It's like a low-grade fever that never quite goes away but never quite blossoms into a full-blown virus either, this anxiety we live with. It does not yet feel threatening, but the low-grade fatigue that settles over us like a shroud reminds us of its presence. This is what living at a moment of massive historical change is like.
We may get up every day and make the coffee, brush our teeth, and set loose the routines of our lives, but around us the forces of change are reshaping our lives. The two forces themselves are tightly wound: globalism and the social hive that is the internet. Between the two of them, they are a bundle of creative destruction, and we're at the center of that storm.
Neither force is new, but they have matured to the point that we begin to feel the fever spiking. The internet has made the world even smaller. I can Skype a friend in New Delhi with full video. But thanks to mobile phones, I can also now talk to someone in remote Khargar, 560 miles from New Delhi. The internet allows us to connect, and with that to collaborate. In the open-source world that is the internet, the "hive" of people, strangers working on a small part of a problem, can work faster and smarter than any one person or team on a shop floor. The work is distributed in new ways, and work itself takes on new forms. This type of working and learning-collaboratively-challenges the order of things. Hierarchical structures, like boss-floor manager-unit assembler, evaporate. That causes anxiety.

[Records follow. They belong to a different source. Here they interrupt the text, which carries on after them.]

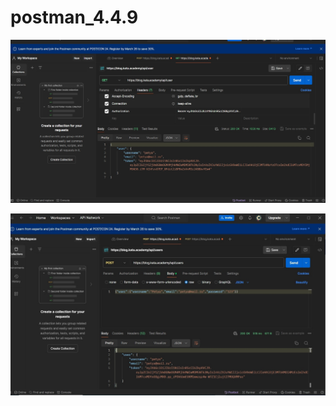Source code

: # postman_4.4.9

![GETrequest](https://github.com/Lartwoods/postman_4.4.9/blob/main/get.jpg)

![POSTrequest](https://github.com/Lartwoods/postman_4.4.9/blob/main/post.jpg)
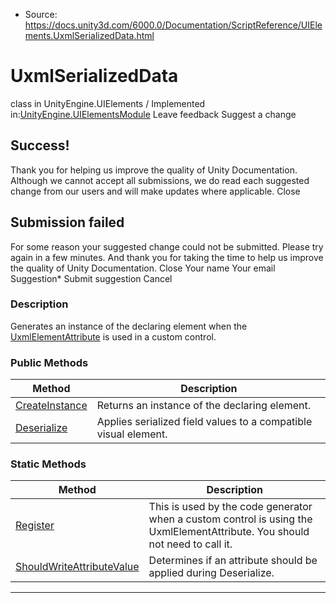 * Source: https://docs.unity3d.com/6000.0/Documentation/ScriptReference/UIElements.UxmlSerializedData.html

# UxmlSerializedData
class in UnityEngine.UIElements
/
Implemented in:[UnityEngine.UIElementsModule](https://docs.unity3d.com/6000.0/Documentation/ScriptReference/UnityEngine.UIElementsModule.html)
Leave feedback
Suggest a change
## Success!
Thank you for helping us improve the quality of Unity Documentation. Although we cannot accept all submissions, we do read each suggested change from our users and will make updates where applicable.
Close
## Submission failed
For some reason your suggested change could not be submitted. Please <a>try again</a> in a few minutes. And thank you for taking the time to help us improve the quality of Unity Documentation.
Close
Your name Your email Suggestion* Submit suggestion
Cancel
### Description
Generates an instance of the declaring element when the [UxmlElementAttribute](https://docs.unity3d.com/6000.0/Documentation/ScriptReference/UIElements.UxmlElementAttribute.html) is used in a custom control. 
### Public Methods
Method | Description  
---|---  
[CreateInstance](https://docs.unity3d.com/6000.0/Documentation/ScriptReference/UIElements.UxmlSerializedData.CreateInstance.html) |  Returns an instance of the declaring element.   
[Deserialize](https://docs.unity3d.com/6000.0/Documentation/ScriptReference/UIElements.UxmlSerializedData.Deserialize.html) |  Applies serialized field values to a compatible visual element.   
### Static Methods
Method | Description  
---|---  
[Register](https://docs.unity3d.com/6000.0/Documentation/ScriptReference/UIElements.UxmlSerializedData.Register.html) |  This is used by the code generator when a custom control is using the UxmlElementAttribute. You should not need to call it.   
[ShouldWriteAttributeValue](https://docs.unity3d.com/6000.0/Documentation/ScriptReference/UIElements.UxmlSerializedData.ShouldWriteAttributeValue.html) |  Determines if an attribute should be applied during Deserialize.   
* * *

Yet we are unprepared for this new order. Our schools are woefully behind in preparing the next generation for this new world. Cathy Davidson, in her new book, "Now You See It," decries the institutional sluggishness in the face of change. Our schools, she says, still start with a bell and marches through the day like children preparing for work in a factory.
"Industrial era education," Davidson told me in a recent interview, "was about time management: you start everyone at the same age. That's odd. Before the 18th century this wasn't the case. Suddenly we have to start school at 6 a.m. Math is from 8 a.m. to 9 a.m. You close your book at 9:00 and start spelling whether you're finished with math or not."

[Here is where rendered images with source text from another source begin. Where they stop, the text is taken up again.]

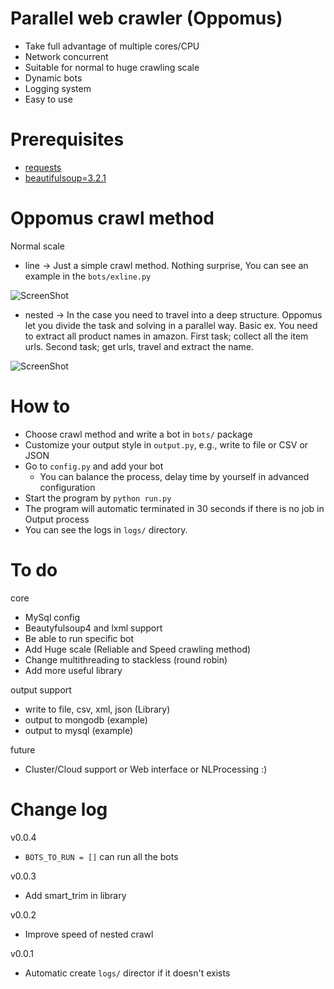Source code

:Parallel web crawler (Oppomus)
=======
- Take full advantage of multiple cores/CPU
- Network concurrent
- Suitable for normal to huge crawling scale
- Dynamic bots
- Logging system
- Easy to use

Prerequisites
=======
- [requests][1]
- [beautifulsoup=3.2.1][2]

Oppomus crawl method
=======
Normal scale
- line -> Just a simple crawl method. Nothing surprise, You can see an example in the `bots/exline.py`

![ScreenShot](http://img21.imageshack.us/img21/1368/jd7m.png)
- nested -> In the case you need to travel into a deep structure. Oppomus let you divide the task and
  solving in a parallel way. Basic ex. You need to extract all product names in amazon. First task; collect all
  the item urls. Second task; get urls, travel and extract the name.

![ScreenShot](http://img832.imageshack.us/img832/4121/2mwj.png)

How to
=======
- Choose crawl method and write a bot in `bots/` package
- Customize your output style in `output.py`, e.g., write to file or CSV or JSON
- Go to `config.py` and add your bot
  - You can balance the process, delay time by yourself in advanced configuration
- Start the program by `python run.py`
- The program will automatic terminated in 30 seconds if there is no job in Output process
- You can see the logs in `logs/` directory.

To do
=======
core
- MySql config
- Beautyfulsoup4 and lxml support
- Be able to run specific bot
- Add Huge scale (Reliable and Speed crawling method)
- Change multithreading to stackless (round robin)
- Add more useful library

output support
- write to file, csv, xml, json (Library)
- output to mongodb (example)
- output to mysql (example)

future
- Cluster/Cloud support or Web interface or NLProcessing :)

Change log
=======
v0.0.4
- `BOTS_TO_RUN = []` can run all the bots

v0.0.3
- Add smart_trim in library

v0.0.2
- Improve speed of nested crawl

v0.0.1
- Automatic create `logs/` director if it doesn't exists

[1]: http://docs.python-requests.org/en/latest/
[2]: http://www.crummy.com/software/BeautifulSoup/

That mechanized, time-stamped method of learning doesn't work in this new world, she says.
Thomas Friedman, in his new book, "That Used to be Us," says that collaborative, distributed learning and working means that average is over. We have at our fingertips ready access to cheaper labor, cheaper software. We can no longer assume we're good enough. We now compete with our global neighbors. We need to up our game to stay in it. What we need from our kids is ideas and innovations. They must be able to think creatively on their feet. Education, Friedman says, should be teaching kids how to invent their job.
We're thick in the middle of creative destruction, and it's uncomfortable. It's particularly uncomfortable for young adults, who stand with one foot stuck in an institution that does not teach them the skills they need and the other foot in the ruthless global marketplace that demands critical reasoning, problem-solving, and creativity in order to just get an interview.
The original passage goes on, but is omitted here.